> WHAT TO WORK ON:
Please copy each line below that contains the word "alpha".

> RECORDED DATA:

•••

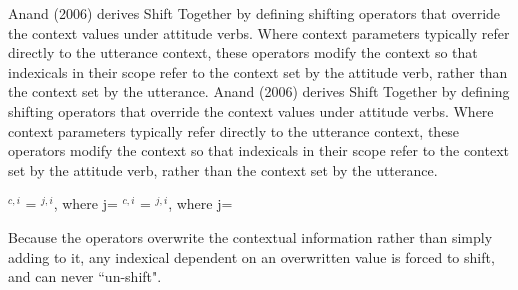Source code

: \documentclass[output=paper]{langscibook}
\begin{document}
\begin{exe}
\end{exe}

Anand (2006) derives Shift Together by defining shifting operators that override the context values under attitude verbs. Where context parameters typically refer directly to the utterance context, these operators modify the context so that indexicals in their scope refer to the context set by the attitude verb, rather than the context set by the utterance.
Anand (2006) derives Shift Together by defining shifting operators that override the context values under attitude verbs. Where context parameters typically refer directly to the utterance context, these operators modify the context so that indexicals in their scope refer to the context set by the attitude verb, rather than the context set by the utterance.
\begin{exe}
	\ex\label{authshift} $^{c,i}$ = \den{$\alpha$}$^{j,i}$, where j=
	\ex {}$^{c,i}$ = \den{$\alpha$}$^{j,i}$, where j=
\end{exe}
Because the operators overwrite the contextual information rather than simply adding to it, any indexical dependent on an overwritten value is forced to shift, and can never ``un-shift".
\end{document}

•••

> SOLUTION:
	\ex\label{authshift} $^{c,i}$ = \den{$\alpha$}$^{j,i}$, where j=
	\ex {}$^{c,i}$ = \den{$\alpha$}$^{j,i}$, where j=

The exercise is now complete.